◆ DATA FOR THIS EXERCISE
•••••

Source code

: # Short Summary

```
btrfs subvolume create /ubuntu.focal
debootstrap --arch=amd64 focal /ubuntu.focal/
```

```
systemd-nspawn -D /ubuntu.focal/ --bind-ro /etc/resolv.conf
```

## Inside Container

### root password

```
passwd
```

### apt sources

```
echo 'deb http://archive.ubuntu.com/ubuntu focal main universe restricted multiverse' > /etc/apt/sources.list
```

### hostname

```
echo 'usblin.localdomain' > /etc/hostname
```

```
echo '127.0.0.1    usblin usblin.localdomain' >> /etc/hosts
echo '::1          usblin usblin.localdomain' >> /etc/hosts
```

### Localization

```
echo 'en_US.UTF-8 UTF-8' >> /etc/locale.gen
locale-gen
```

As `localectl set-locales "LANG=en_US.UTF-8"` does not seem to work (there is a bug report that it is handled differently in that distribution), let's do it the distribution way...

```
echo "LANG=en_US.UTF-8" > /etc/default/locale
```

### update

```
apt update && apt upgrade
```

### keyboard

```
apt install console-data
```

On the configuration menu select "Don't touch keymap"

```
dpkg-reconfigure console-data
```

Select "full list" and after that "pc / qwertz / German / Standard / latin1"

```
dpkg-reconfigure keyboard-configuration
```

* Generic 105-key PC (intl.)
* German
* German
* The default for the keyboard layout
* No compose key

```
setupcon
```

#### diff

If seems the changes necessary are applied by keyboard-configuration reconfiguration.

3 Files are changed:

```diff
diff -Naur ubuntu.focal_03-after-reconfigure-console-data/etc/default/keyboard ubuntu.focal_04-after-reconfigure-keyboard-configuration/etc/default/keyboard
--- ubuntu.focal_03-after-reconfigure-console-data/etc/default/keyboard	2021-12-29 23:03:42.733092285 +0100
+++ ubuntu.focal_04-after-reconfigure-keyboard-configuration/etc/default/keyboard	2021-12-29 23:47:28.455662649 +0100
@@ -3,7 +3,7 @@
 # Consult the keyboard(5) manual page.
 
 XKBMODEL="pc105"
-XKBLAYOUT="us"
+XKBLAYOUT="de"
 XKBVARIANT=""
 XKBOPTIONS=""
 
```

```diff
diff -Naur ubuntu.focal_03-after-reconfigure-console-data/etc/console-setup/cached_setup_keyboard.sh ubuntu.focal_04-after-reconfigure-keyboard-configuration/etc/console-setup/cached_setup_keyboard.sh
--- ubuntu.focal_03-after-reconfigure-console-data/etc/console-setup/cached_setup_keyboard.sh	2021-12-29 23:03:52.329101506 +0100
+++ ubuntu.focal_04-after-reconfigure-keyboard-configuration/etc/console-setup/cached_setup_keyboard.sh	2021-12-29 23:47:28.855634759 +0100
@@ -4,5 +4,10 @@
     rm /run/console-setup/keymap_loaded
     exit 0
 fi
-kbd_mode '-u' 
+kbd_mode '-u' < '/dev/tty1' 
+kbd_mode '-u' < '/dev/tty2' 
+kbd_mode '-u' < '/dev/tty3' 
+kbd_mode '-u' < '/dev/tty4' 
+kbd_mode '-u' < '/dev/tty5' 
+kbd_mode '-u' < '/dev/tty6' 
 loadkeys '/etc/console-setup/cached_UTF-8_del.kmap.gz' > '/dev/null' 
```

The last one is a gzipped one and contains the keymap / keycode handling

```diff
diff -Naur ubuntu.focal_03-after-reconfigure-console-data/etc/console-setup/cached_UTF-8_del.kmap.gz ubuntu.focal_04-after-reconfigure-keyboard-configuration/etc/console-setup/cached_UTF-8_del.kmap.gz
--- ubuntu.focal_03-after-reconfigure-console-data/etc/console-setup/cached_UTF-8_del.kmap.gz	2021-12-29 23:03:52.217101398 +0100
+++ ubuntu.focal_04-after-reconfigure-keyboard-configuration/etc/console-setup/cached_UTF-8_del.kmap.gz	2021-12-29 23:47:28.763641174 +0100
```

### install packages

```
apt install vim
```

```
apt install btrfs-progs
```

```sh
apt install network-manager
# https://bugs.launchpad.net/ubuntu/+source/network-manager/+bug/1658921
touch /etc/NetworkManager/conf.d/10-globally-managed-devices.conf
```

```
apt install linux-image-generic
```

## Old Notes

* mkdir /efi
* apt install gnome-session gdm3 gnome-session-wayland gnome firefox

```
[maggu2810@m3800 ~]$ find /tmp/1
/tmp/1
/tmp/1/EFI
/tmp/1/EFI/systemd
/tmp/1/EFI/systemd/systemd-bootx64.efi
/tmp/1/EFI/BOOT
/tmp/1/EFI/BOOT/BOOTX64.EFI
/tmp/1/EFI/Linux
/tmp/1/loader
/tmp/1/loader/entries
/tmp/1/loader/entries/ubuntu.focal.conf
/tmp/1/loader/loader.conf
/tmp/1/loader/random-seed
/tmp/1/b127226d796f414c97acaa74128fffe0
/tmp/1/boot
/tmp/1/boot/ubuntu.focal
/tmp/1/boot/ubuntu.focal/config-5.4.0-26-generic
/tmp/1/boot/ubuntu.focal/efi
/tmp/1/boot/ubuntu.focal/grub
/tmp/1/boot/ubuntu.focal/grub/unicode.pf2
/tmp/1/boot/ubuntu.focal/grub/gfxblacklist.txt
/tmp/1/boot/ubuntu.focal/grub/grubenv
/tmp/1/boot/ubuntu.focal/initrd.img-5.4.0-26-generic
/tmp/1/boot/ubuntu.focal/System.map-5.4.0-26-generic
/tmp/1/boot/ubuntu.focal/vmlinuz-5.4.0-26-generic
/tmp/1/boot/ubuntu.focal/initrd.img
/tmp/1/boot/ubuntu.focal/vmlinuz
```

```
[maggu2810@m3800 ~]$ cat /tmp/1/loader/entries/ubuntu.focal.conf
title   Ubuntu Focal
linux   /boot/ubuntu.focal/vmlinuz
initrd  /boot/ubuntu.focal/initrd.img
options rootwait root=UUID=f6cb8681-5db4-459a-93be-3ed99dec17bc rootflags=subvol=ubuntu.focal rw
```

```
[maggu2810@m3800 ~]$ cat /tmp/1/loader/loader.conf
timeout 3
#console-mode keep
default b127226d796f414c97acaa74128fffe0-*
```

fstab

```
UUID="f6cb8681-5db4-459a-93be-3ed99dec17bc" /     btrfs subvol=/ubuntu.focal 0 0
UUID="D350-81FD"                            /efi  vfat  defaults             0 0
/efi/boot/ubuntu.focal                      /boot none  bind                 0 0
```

•••••

◆ THE TASK
Your response must consist of the entries, reproduced exactly.

◆ EXPECTED ANSWER
Source code

: # Short Summary

```
btrfs subvolume create /ubuntu.focal
debootstrap --arch=amd64 focal /ubuntu.focal/
```

```
systemd-nspawn -D /ubuntu.focal/ --bind-ro /etc/resolv.conf
```

## Inside Container

### root password

```
passwd
```

### apt sources

```
echo 'deb http://archive.ubuntu.com/ubuntu focal main universe restricted multiverse' > /etc/apt/sources.list
```

### hostname

```
echo 'usblin.localdomain' > /etc/hostname
```

```
echo '127.0.0.1    usblin usblin.localdomain' >> /etc/hosts
echo '::1          usblin usblin.localdomain' >> /etc/hosts
```

### Localization

```
echo 'en_US.UTF-8 UTF-8' >> /etc/locale.gen
locale-gen
```

As `localectl set-locales "LANG=en_US.UTF-8"` does not seem to work (there is a bug report that it is handled differently in that distribution), let's do it the distribution way...

```
echo "LANG=en_US.UTF-8" > /etc/default/locale
```

### update

```
apt update && apt upgrade
```

### keyboard

```
apt install console-data
```

On the configuration menu select "Don't touch keymap"

```
dpkg-reconfigure console-data
```

Select "full list" and after that "pc / qwertz / German / Standard / latin1"

```
dpkg-reconfigure keyboard-configuration
```

* Generic 105-key PC (intl.)
* German
* German
* The default for the keyboard layout
* No compose key

```
setupcon
```

#### diff

If seems the changes necessary are applied by keyboard-configuration reconfiguration.

3 Files are changed:

```diff
diff -Naur ubuntu.focal_03-after-reconfigure-console-data/etc/default/keyboard ubuntu.focal_04-after-reconfigure-keyboard-configuration/etc/default/keyboard
--- ubuntu.focal_03-after-reconfigure-console-data/etc/default/keyboard	2021-12-29 23:03:42.733092285 +0100
+++ ubuntu.focal_04-after-reconfigure-keyboard-configuration/etc/default/keyboard	2021-12-29 23:47:28.455662649 +0100
@@ -3,7 +3,7 @@
 # Consult the keyboard(5) manual page.
 
 XKBMODEL="pc105"
-XKBLAYOUT="us"
+XKBLAYOUT="de"
 XKBVARIANT=""
 XKBOPTIONS=""
 
```

```diff
diff -Naur ubuntu.focal_03-after-reconfigure-console-data/etc/console-setup/cached_setup_keyboard.sh ubuntu.focal_04-after-reconfigure-keyboard-configuration/etc/console-setup/cached_setup_keyboard.sh
--- ubuntu.focal_03-after-reconfigure-console-data/etc/console-setup/cached_setup_keyboard.sh	2021-12-29 23:03:52.329101506 +0100
+++ ubuntu.focal_04-after-reconfigure-keyboard-configuration/etc/console-setup/cached_setup_keyboard.sh	2021-12-29 23:47:28.855634759 +0100
@@ -4,5 +4,10 @@
     rm /run/console-setup/keymap_loaded
     exit 0
 fi
-kbd_mode '-u' 
+kbd_mode '-u' < '/dev/tty1' 
+kbd_mode '-u' < '/dev/tty2' 
+kbd_mode '-u' < '/dev/tty3' 
+kbd_mode '-u' < '/dev/tty4' 
+kbd_mode '-u' < '/dev/tty5' 
+kbd_mode '-u' < '/dev/tty6' 
 loadkeys '/etc/console-setup/cached_UTF-8_del.kmap.gz' > '/dev/null' 
```

The last one is a gzipped one and contains the keymap / keycode handling

```diff
diff -Naur ubuntu.focal_03-after-reconfigure-console-data/etc/console-setup/cached_UTF-8_del.kmap.gz ubuntu.focal_04-after-reconfigure-keyboard-configuration/etc/console-setup/cached_UTF-8_del.kmap.gz
--- ubuntu.focal_03-after-reconfigure-console-data/etc/console-setup/cached_UTF-8_del.kmap.gz	2021-12-29 23:03:52.217101398 +0100
+++ ubuntu.focal_04-after-reconfigure-keyboard-configuration/etc/console-setup/cached_UTF-8_del.kmap.gz	2021-12-29 23:47:28.763641174 +0100
```

### install packages

```
apt install vim
```

```
apt install btrfs-progs
```

```sh
apt install network-manager
# https://bugs.launchpad.net/ubuntu/+source/network-manager/+bug/1658921
touch /etc/NetworkManager/conf.d/10-globally-managed-devices.conf
```

```
apt install linux-image-generic
```

## Old Notes

* mkdir /efi
* apt install gnome-session gdm3 gnome-session-wayland gnome firefox

```
[maggu2810@m3800 ~]$ find /tmp/1
/tmp/1
/tmp/1/EFI
/tmp/1/EFI/systemd
/tmp/1/EFI/systemd/systemd-bootx64.efi
/tmp/1/EFI/BOOT
/tmp/1/EFI/BOOT/BOOTX64.EFI
/tmp/1/EFI/Linux
/tmp/1/loader
/tmp/1/loader/entries
/tmp/1/loader/entries/ubuntu.focal.conf
/tmp/1/loader/loader.conf
/tmp/1/loader/random-seed
/tmp/1/b127226d796f414c97acaa74128fffe0
/tmp/1/boot
/tmp/1/boot/ubuntu.focal
/tmp/1/boot/ubuntu.focal/config-5.4.0-26-generic
/tmp/1/boot/ubuntu.focal/efi
/tmp/1/boot/ubuntu.focal/grub
/tmp/1/boot/ubuntu.focal/grub/unicode.pf2
/tmp/1/boot/ubuntu.focal/grub/gfxblacklist.txt
/tmp/1/boot/ubuntu.focal/grub/grubenv
/tmp/1/boot/ubuntu.focal/initrd.img-5.4.0-26-generic
/tmp/1/boot/ubuntu.focal/System.map-5.4.0-26-generic
/tmp/1/boot/ubuntu.focal/vmlinuz-5.4.0-26-generic
/tmp/1/boot/ubuntu.focal/initrd.img
/tmp/1/boot/ubuntu.focal/vmlinuz
```

```
[maggu2810@m3800 ~]$ cat /tmp/1/loader/entries/ubuntu.focal.conf
title   Ubuntu Focal
linux   /boot/ubuntu.focal/vmlinuz
initrd  /boot/ubuntu.focal/initrd.img
options rootwait root=UUID=f6cb8681-5db4-459a-93be-3ed99dec17bc rootflags=subvol=ubuntu.focal rw
```

```
[maggu2810@m3800 ~]$ cat /tmp/1/loader/loader.conf
timeout 3
#console-mode keep
default b127226d796f414c97acaa74128fffe0-*
```

fstab

```
UUID="f6cb8681-5db4-459a-93be-3ed99dec17bc" /     btrfs subvol=/ubuntu.focal 0 0
UUID="D350-81FD"                            /efi  vfat  defaults             0 0
/efi/boot/ubuntu.focal                      /boot none  bind                 0 0
```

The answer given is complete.